Des femmes, beaucoup de femmes, souvent nues et assoiffées de sexualité. Voici les scènes que Georges Wolinski se plaisait à imaginer puis à dessiner. "Les hommes sont des brouillons et les femmes sont des chefs-d'œuvre", écrit-il dans son album Fou d'amour qui témoigne de ce culte infini voué aux femmes et à leur corps.

Un homme à femmes ? Plutôt l'homme d'une seule femme, la sienne, Maryse, qu'il aimait par-dessus tout représenter à ses côtés dans des scènes de l'intimité. Maintenant décédée, elle a préfacé cet ouvrage et loué les caricatures de son mari qu'elle jugeait "jamais ridicules".

Couverture du livre "Fou d'amour" de Wolinski, dans une nouvelle édition. (LE CHERCHE MIDI EDITEUR)

Derrière l'humour osé et les dessins explicites, on décèle un homme à l'opposé de ses caricatures, amoureux et profondément mélancolique : une vie tragique marquée par l'assassinat de son père alors que le dessinateur était seulement âgé de 2 ans, une mère éloignée de lui pour des raisons de santé la majeure partie de son enfance et une première épouse disparue tragiquement dans un accident de voiture.
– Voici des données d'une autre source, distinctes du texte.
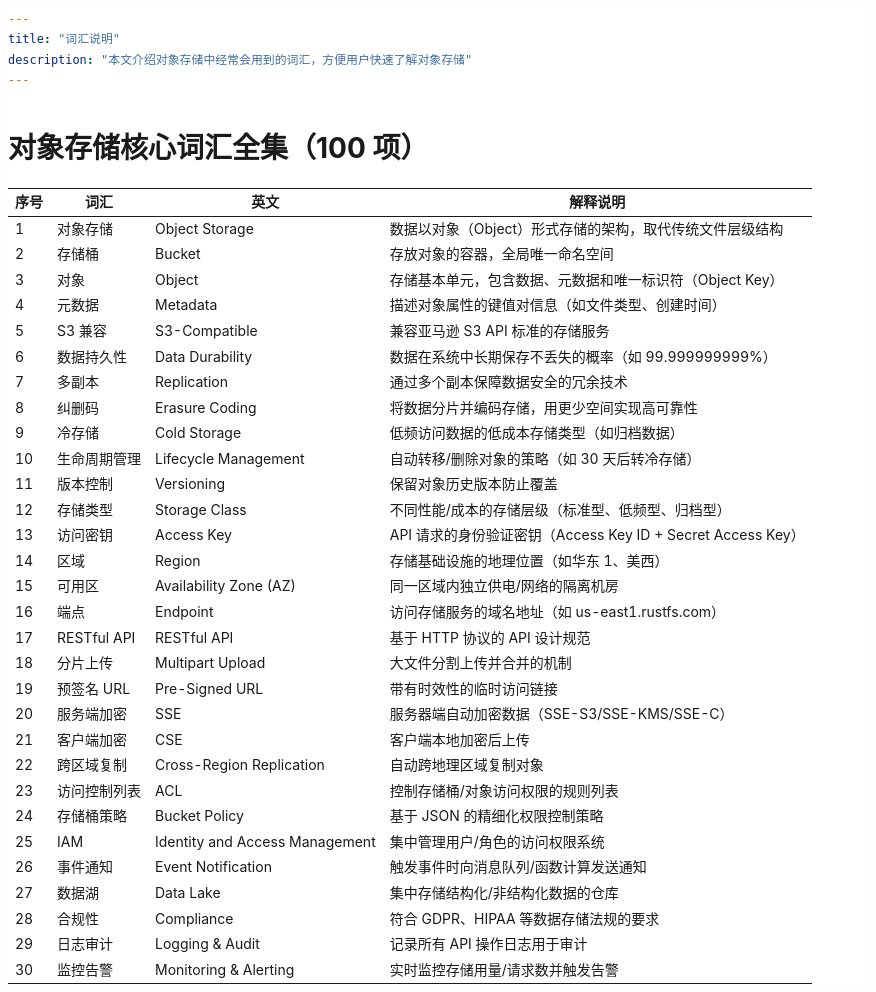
 ```yaml
---
title: "词汇说明"
description: "本文介绍对象存储中经常会用到的词汇，方便用户快速了解对象存储"
---
```


# 对象存储核心词汇全集（100 项）

| 序号 | 词汇 | 英文 | 解释说明 |
|------|--------------------------|------------------------------|--------------------------------------------------------------------------|
| 1 | 对象存储 | Object Storage | 数据以对象（Object）形式存储的架构，取代传统文件层级结构 |
| 2 | 存储桶 | Bucket | 存放对象的容器，全局唯一命名空间 |
| 3 | 对象 | Object | 存储基本单元，包含数据、元数据和唯一标识符（Object Key） |
| 4 | 元数据 | Metadata | 描述对象属性的键值对信息（如文件类型、创建时间） |
| 5 | S3 兼容 | S3-Compatible | 兼容亚马逊 S3 API 标准的存储服务 |
| 6 | 数据持久性 | Data Durability | 数据在系统中长期保存不丢失的概率（如 99.999999999%） |
| 7 | 多副本 | Replication | 通过多个副本保障数据安全的冗余技术 |
| 8 | 纠删码 | Erasure Coding | 将数据分片并编码存储，用更少空间实现高可靠性 |
| 9 | 冷存储 | Cold Storage | 低频访问数据的低成本存储类型（如归档数据） |
| 10 | 生命周期管理 | Lifecycle Management | 自动转移/删除对象的策略（如 30 天后转冷存储） |
| 11 | 版本控制 | Versioning | 保留对象历史版本防止覆盖 |
| 12 | 存储类型 | Storage Class | 不同性能/成本的存储层级（标准型、低频型、归档型） |
| 13 | 访问密钥 | Access Key | API 请求的身份验证密钥（Access Key ID + Secret Access Key） |
| 14 | 区域 | Region | 存储基础设施的地理位置（如华东 1、美西） |
| 15 | 可用区 | Availability Zone (AZ) | 同一区域内独立供电/网络的隔离机房 |
| 16 | 端点 | Endpoint | 访问存储服务的域名地址（如 us-east1.rustfs.com） |
| 17 | RESTful API | RESTful API | 基于 HTTP 协议的 API 设计规范 |
| 18 | 分片上传 | Multipart Upload | 大文件分割上传并合并的机制 |
| 19 | 预签名 URL | Pre-Signed URL | 带有时效性的临时访问链接 |
| 20 | 服务端加密 | SSE | 服务器端自动加密数据（SSE-S3/SSE-KMS/SSE-C） |
| 21 | 客户端加密 | CSE | 客户端本地加密后上传 |
| 22 | 跨区域复制 | Cross-Region Replication | 自动跨地理区域复制对象 |
| 23 | 访问控制列表 | ACL | 控制存储桶/对象访问权限的规则列表 |
| 24 | 存储桶策略 | Bucket Policy | 基于 JSON 的精细化权限控制策略 |
| 25 | IAM | Identity and Access Management | 集中管理用户/角色的访问权限系统 |
| 26 | 事件通知 | Event Notification | 触发事件时向消息队列/函数计算发送通知 |
| 27 | 数据湖 | Data Lake | 集中存储结构化/非结构化数据的仓库 |
| 28 | 合规性 | Compliance | 符合 GDPR、HIPAA 等数据存储法规的要求 |
| 29 | 日志审计 | Logging & Audit | 记录所有 API 操作日志用于审计 |
| 30 | 监控告警 | Monitoring & Alerting | 实时监控存储用量/请求数并触发告警 |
Wolinski navigue entre la légèreté des femmes nues et une mélancolie ancrée en lui pour produire un cocktail explosif d'humour trash et engagé. Un humour dont lui seul connaissait la recette et qui l'a condamné à mort. Sur sa tombe, comme sur celle de son père avant lui, on peut lire l'inscription : "Assassiné".

"Toujours aussi cons" de Cabu, aux éditions Le cherche midi, 304 pages, 19,90 euros.
"Fou d'amour" de Wolinski, aux éditions Le cherche midi, 112 pages, 21 euros.